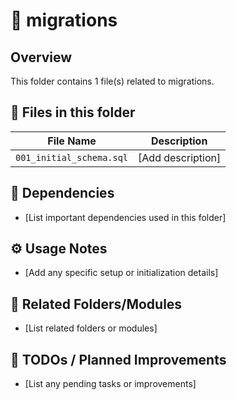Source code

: # 📂 migrations

## Overview
This folder contains 1 file(s) related to migrations.

## 📄 Files in this folder

| File Name | Description |
|-----------|-------------|
| `001_initial_schema.sql` | [Add description] |

## 🔗 Dependencies
- [List important dependencies used in this folder]

## ⚙️ Usage Notes
- [Add any specific setup or initialization details]

## 🔄 Related Folders/Modules
- [List related folders or modules]

## 🚧 TODOs / Planned Improvements
- [List any pending tasks or improvements]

┄┄┄┄┄┄┄┄┄┄

#### [Your objective]
Gather each line of the records holding the string "List".

#### [Task result]
- [List important dependencies used in this folder]
- [List related folders or modules]
- [List any pending tasks or improvements]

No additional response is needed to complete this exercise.